The expected output is the set of lines below beginning at the one that contains "Khudchenko, A., Hesper, R., Barkhof, J., Mena, F.P." and ending at the final line, reproduced exactly.
═══ Entries supplied ═══
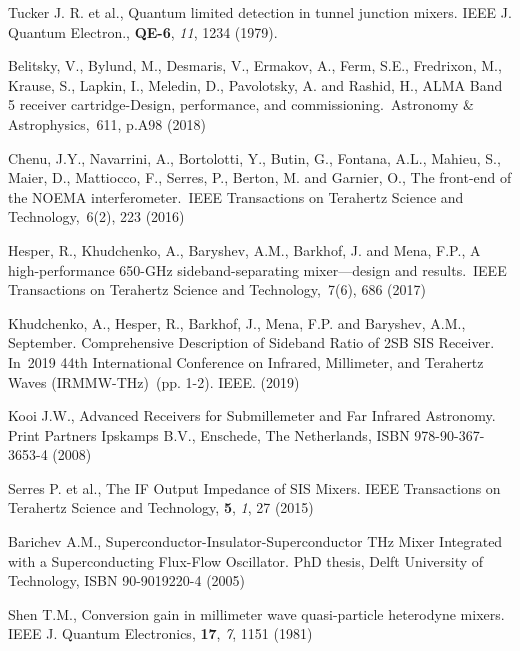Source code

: \documentclass[a4paper]{article}
\begin{document}
\newpage
\begin{thebibliography}{9}

 Tucker J. R. et al., Quantum limited detection in tunnel junction mixers. IEEE J. Quantum Electron., \textbf{QE-6}, \textit{11}, 1234 (1979).

 Belitsky, V., Bylund, M., Desmaris, V., Ermakov, A., Ferm, S.E., Fredrixon, M., Krause, S., Lapkin, I., Meledin, D., Pavolotsky, A. and Rashid, H., ALMA Band 5 receiver cartridge-Design, performance, and commissioning. Astronomy \& Astrophysics, 611, p.A98 (2018)

 Chenu, J.Y., Navarrini, A., Bortolotti, Y., Butin, G., Fontana, A.L., Mahieu, S., Maier, D., Mattiocco, F., Serres, P., Berton, M. and Garnier, O., The front-end of the NOEMA interferometer. IEEE Transactions on Terahertz Science and Technology, 6(2), 223 (2016)

 Hesper, R., Khudchenko, A., Baryshev, A.M., Barkhof, J. and Mena, F.P., A high-performance 650-GHz sideband-separating mixer—design and results. IEEE Transactions on Terahertz Science and Technology, 7(6), 686 (2017)

 Khudchenko, A., Hesper, R., Barkhof, J., Mena, F.P. and Baryshev, A.M., September. Comprehensive Description of Sideband Ratio of 2SB SIS Receiver. In 2019 44th International Conference on Infrared, Millimeter, and Terahertz Waves (IRMMW-THz) (pp. 1-2). IEEE.  (2019)

 Kooi J.W., Advanced Receivers for Submillemeter and Far Infrared Astronomy. Print Partners Ipskamps B.V., Enschede, The Netherlands, ISBN 978-90-367-3653-4 (2008)

 Serres P. et al., The IF Output Impedance of SIS Mixers. IEEE Transactions on Terahertz Science and Technology, \textbf{5}, \textit{1}, 27 (2015)

 Barichev A.M., Superconductor-Insulator-Superconductor THz Mixer Integrated with a Superconducting Flux-Flow Oscillator. PhD thesis, Delft University of Technology, ISBN 90-9019220-4 (2005)

 Shen T.M., Conversion gain in millimeter wave quasi-particle heterodyne mixers. IEEE J. Quantum Electronics, \textbf{17},  \textit{7}, 1151 (1981)

\end{thebibliography}
\end{document}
═══
Solution for this problem.
 Khudchenko, A., Hesper, R., Barkhof, J., Mena, F.P. and Baryshev, A.M., September. Comprehensive Description of Sideband Ratio of 2SB SIS Receiver. In 2019 44th International Conference on Infrared, Millimeter, and Terahertz Waves (IRMMW-THz) (pp. 1-2). IEEE.  (2019)

 Kooi J.W., Advanced Receivers for Submillemeter and Far Infrared Astronomy. Print Partners Ipskamps B.V., Enschede, The Netherlands, ISBN 978-90-367-3653-4 (2008)

 Serres P. et al., The IF Output Impedance of SIS Mixers. IEEE Transactions on Terahertz Science and Technology, \textbf{5}, \textit{1}, 27 (2015)

 Barichev A.M., Superconductor-Insulator-Superconductor THz Mixer Integrated with a Superconducting Flux-Flow Oscillator. PhD thesis, Delft University of Technology, ISBN 90-9019220-4 (2005)

 Shen T.M., Conversion gain in millimeter wave quasi-particle heterodyne mixers. IEEE J. Quantum Electronics, \textbf{17},  \textit{7}, 1151 (1981)

\end{thebibliography}
\end{document}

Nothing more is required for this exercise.